> **WHAT TO PRODUCE**
Copy out exactly the stretch of the listing below that begins at the line containing "aumentar su frecuencia" and ends at the line containing "palabras del vocabulario (Método", and copy nothing outside it.

> **DATASET ENTRIES**

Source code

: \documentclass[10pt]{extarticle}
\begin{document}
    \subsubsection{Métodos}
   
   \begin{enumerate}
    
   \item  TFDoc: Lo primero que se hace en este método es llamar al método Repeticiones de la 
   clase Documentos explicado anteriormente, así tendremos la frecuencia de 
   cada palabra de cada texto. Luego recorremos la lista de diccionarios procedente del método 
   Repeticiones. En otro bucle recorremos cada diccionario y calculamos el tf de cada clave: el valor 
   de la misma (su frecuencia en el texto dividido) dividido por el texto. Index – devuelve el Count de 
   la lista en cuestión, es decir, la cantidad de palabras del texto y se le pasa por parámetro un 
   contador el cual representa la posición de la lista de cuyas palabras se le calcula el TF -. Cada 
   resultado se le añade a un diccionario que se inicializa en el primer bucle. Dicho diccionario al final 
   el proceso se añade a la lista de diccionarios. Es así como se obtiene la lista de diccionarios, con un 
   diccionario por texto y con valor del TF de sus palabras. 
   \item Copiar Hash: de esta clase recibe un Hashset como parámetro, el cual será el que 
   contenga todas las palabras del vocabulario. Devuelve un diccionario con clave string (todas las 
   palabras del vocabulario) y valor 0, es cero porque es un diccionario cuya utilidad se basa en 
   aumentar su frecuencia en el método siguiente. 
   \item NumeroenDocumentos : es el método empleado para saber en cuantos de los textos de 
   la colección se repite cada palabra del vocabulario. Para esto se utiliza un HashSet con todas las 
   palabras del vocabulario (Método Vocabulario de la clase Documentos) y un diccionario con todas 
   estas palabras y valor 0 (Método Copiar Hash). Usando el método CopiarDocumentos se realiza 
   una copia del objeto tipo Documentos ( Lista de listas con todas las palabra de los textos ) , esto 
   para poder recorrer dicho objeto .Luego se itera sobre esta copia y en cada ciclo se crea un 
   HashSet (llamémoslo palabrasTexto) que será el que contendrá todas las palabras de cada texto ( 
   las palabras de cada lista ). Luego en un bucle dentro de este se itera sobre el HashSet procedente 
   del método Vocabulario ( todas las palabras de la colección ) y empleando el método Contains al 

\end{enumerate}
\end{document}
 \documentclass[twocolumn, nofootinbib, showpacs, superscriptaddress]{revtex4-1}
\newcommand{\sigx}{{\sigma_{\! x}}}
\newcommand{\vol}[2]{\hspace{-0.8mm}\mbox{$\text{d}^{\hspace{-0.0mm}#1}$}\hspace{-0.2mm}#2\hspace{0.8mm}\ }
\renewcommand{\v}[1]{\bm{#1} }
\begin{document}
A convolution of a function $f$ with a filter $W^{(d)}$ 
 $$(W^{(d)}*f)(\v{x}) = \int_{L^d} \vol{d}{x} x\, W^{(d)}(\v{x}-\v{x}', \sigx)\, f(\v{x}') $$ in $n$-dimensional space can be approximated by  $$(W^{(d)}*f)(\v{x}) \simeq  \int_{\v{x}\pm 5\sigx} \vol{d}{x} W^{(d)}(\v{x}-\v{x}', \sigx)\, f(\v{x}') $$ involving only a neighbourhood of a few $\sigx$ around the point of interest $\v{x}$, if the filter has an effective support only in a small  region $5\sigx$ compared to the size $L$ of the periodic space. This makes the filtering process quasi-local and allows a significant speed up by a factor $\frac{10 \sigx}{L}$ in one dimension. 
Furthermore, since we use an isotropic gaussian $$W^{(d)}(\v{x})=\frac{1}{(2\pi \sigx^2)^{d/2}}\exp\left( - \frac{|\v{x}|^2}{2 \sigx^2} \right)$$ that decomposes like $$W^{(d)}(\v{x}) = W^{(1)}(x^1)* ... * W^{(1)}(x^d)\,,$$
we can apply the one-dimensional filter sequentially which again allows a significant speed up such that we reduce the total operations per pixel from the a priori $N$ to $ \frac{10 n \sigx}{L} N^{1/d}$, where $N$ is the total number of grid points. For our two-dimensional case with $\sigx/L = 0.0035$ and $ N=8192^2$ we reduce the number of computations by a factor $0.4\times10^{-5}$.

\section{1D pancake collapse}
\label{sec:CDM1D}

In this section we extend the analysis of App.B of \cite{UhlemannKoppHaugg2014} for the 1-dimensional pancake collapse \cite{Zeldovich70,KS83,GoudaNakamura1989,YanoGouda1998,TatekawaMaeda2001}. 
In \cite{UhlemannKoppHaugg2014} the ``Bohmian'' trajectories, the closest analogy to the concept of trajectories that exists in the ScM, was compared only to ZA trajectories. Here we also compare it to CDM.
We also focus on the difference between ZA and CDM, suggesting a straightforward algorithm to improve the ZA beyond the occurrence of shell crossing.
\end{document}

> **RESULT FOR THIS EXERCISE**
   aumentar su frecuencia en el método siguiente. 
   \item NumeroenDocumentos : es el método empleado para saber en cuantos de los textos de 
   la colección se repite cada palabra del vocabulario. Para esto se utiliza un HashSet con todas las 
   palabras del vocabulario (Método Vocabulario de la clase Documentos) y un diccionario con todas 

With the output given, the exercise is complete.